(TASK INSTRUCTIONS) Give back every record exactly as written.

*** MATERIAL TO PROCESS ***

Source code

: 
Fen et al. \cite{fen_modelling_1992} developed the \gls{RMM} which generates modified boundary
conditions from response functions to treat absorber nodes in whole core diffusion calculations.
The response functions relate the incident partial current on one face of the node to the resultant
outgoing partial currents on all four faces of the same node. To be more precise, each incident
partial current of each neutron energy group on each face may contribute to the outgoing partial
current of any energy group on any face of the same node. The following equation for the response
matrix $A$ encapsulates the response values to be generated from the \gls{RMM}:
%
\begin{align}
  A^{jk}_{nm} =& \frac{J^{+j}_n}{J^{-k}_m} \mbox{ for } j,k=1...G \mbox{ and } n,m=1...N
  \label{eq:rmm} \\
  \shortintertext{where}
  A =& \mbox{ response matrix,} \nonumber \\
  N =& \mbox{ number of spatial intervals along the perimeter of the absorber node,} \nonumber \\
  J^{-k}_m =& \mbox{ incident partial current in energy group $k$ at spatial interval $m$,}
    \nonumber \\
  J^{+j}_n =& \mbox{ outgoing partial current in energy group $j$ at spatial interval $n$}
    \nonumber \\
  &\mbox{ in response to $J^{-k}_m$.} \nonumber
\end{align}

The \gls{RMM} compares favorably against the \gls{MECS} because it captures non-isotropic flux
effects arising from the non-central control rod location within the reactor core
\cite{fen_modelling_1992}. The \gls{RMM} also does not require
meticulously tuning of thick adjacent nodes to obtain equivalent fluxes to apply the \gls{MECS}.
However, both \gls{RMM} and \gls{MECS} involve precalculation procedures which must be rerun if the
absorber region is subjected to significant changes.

*** End of MATERIAL TO PROCESS ***

(RESPONSE FOR THIS EXERCISE)
Source code

: 
Fen et al. \cite{fen_modelling_1992} developed the \gls{RMM} which generates modified boundary
conditions from response functions to treat absorber nodes in whole core diffusion calculations.
The response functions relate the incident partial current on one face of the node to the resultant
outgoing partial currents on all four faces of the same node. To be more precise, each incident
partial current of each neutron energy group on each face may contribute to the outgoing partial
current of any energy group on any face of the same node. The following equation for the response
matrix $A$ encapsulates the response values to be generated from the \gls{RMM}:
%
\begin{align}
  A^{jk}_{nm} =& \frac{J^{+j}_n}{J^{-k}_m} \mbox{ for } j,k=1...G \mbox{ and } n,m=1...N
  \label{eq:rmm} \\
  \shortintertext{where}
  A =& \mbox{ response matrix,} \nonumber \\
  N =& \mbox{ number of spatial intervals along the perimeter of the absorber node,} \nonumber \\
  J^{-k}_m =& \mbox{ incident partial current in energy group $k$ at spatial interval $m$,}
    \nonumber \\
  J^{+j}_n =& \mbox{ outgoing partial current in energy group $j$ at spatial interval $n$}
    \nonumber \\
  &\mbox{ in response to $J^{-k}_m$.} \nonumber
\end{align}

The \gls{RMM} compares favorably against the \gls{MECS} because it captures non-isotropic flux
effects arising from the non-central control rod location within the reactor core
\cite{fen_modelling_1992}. The \gls{RMM} also does not require
meticulously tuning of thick adjacent nodes to obtain equivalent fluxes to apply the \gls{MECS}.
However, both \gls{RMM} and \gls{MECS} involve precalculation procedures which must be rerun if the
absorber region is subjected to significant changes.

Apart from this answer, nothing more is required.